[INPUT MATERIAL — start]

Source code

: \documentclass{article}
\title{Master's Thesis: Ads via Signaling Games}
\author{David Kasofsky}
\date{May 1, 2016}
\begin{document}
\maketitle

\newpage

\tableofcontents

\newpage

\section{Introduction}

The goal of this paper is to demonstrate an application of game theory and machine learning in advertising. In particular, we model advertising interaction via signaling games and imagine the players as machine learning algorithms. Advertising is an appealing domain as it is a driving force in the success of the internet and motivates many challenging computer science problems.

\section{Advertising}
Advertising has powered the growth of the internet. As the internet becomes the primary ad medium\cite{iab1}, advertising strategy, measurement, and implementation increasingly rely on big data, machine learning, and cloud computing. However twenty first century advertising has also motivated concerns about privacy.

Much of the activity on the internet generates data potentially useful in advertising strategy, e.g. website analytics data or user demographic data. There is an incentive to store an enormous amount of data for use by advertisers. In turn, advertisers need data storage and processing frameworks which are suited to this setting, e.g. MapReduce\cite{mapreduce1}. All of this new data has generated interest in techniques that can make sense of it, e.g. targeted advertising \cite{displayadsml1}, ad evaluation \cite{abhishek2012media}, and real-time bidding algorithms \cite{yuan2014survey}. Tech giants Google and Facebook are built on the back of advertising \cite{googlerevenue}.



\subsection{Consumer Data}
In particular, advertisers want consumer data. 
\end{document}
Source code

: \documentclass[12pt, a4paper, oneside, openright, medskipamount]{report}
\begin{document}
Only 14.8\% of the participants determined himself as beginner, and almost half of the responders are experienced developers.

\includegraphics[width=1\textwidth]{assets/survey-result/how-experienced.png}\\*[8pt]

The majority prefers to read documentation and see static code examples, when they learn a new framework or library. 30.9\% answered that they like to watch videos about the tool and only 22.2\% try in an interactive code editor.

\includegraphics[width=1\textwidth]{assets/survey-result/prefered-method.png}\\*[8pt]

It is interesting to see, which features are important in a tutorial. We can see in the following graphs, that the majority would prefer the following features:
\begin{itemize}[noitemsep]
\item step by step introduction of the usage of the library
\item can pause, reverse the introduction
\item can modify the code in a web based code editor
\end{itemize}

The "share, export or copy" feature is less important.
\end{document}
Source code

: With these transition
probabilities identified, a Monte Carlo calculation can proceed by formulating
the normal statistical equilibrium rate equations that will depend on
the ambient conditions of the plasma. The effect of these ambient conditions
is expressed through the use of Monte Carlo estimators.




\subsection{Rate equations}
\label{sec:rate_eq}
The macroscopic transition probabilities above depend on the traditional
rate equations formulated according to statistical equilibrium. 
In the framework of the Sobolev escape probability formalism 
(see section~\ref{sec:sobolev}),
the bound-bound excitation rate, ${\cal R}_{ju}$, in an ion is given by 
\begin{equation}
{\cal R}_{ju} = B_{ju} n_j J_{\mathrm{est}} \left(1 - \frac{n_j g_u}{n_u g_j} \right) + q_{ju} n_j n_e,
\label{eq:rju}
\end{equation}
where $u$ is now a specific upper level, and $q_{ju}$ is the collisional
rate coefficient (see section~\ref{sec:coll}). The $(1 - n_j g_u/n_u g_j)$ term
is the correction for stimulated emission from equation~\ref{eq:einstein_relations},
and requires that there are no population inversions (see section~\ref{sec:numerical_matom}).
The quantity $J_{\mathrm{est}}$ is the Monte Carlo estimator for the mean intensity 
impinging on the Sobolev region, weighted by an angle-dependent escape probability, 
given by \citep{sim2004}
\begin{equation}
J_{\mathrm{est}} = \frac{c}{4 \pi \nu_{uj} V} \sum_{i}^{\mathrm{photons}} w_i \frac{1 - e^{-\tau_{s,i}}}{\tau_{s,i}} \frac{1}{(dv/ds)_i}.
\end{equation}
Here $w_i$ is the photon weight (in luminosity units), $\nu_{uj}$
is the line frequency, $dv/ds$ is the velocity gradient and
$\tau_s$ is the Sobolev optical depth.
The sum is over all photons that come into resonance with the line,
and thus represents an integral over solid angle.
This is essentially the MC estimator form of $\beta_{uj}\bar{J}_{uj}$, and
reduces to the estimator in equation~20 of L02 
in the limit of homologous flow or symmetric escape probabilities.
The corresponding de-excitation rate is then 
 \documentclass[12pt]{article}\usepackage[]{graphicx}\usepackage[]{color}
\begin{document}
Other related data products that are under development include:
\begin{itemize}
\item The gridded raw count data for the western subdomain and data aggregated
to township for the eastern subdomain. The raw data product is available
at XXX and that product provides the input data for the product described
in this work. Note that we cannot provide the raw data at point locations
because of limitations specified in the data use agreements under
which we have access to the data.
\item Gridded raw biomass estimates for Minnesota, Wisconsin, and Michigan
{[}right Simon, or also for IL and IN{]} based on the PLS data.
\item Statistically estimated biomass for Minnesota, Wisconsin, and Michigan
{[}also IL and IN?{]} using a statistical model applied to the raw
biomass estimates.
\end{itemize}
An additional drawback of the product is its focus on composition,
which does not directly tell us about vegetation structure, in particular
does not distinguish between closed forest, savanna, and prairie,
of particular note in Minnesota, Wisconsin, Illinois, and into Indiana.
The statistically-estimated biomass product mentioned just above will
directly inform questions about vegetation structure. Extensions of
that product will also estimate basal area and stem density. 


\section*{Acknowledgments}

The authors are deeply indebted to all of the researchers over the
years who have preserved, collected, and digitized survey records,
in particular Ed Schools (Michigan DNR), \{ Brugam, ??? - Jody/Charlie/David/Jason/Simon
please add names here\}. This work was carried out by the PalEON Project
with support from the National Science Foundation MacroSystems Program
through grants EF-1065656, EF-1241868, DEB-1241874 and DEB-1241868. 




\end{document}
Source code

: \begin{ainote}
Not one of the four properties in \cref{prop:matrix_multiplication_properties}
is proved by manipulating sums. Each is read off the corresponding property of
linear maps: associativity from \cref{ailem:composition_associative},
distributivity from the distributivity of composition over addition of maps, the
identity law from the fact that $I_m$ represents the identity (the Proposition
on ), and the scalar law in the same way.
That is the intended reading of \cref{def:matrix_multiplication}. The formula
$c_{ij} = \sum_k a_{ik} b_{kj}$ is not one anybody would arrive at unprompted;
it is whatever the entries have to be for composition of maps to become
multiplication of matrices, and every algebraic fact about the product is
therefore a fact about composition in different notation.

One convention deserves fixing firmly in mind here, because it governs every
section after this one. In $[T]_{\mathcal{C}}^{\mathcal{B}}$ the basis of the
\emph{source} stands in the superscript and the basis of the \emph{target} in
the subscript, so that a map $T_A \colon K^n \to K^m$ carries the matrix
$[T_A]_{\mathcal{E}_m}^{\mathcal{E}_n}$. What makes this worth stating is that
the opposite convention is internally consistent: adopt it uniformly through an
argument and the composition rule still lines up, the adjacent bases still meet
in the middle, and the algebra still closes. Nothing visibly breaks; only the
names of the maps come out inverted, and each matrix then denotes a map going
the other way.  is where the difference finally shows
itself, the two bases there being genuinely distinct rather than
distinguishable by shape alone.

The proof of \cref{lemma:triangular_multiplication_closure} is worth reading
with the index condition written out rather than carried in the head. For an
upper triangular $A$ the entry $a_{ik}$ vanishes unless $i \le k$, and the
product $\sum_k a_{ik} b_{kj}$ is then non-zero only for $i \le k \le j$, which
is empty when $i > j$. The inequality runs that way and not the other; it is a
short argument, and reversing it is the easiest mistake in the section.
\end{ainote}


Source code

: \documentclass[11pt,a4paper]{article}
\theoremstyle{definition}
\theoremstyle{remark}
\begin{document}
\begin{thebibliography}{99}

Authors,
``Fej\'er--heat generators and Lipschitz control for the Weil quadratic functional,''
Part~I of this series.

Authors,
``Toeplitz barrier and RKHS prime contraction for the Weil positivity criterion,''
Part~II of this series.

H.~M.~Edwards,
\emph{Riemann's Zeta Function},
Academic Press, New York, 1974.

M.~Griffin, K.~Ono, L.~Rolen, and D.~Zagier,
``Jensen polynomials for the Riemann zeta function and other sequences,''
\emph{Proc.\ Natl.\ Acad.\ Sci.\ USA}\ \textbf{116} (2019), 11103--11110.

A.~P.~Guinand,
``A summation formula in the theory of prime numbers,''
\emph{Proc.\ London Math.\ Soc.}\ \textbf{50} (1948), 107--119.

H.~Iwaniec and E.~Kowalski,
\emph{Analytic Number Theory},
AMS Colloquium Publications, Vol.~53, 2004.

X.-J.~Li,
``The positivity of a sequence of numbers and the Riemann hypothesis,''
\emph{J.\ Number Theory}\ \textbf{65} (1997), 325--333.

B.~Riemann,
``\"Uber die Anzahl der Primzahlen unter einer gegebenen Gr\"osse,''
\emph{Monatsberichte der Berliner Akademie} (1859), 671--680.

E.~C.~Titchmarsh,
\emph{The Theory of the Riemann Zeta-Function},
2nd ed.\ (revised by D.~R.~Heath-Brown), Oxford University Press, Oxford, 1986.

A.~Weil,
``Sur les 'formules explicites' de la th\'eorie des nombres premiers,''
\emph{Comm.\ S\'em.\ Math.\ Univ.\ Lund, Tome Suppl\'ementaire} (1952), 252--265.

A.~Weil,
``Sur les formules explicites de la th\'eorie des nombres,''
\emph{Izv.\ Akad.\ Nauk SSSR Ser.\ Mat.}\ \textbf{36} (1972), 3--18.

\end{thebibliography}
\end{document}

[INPUT MATERIAL — finish]

From the entries above, say how many lines contain "rather". Only the number is wanted.

2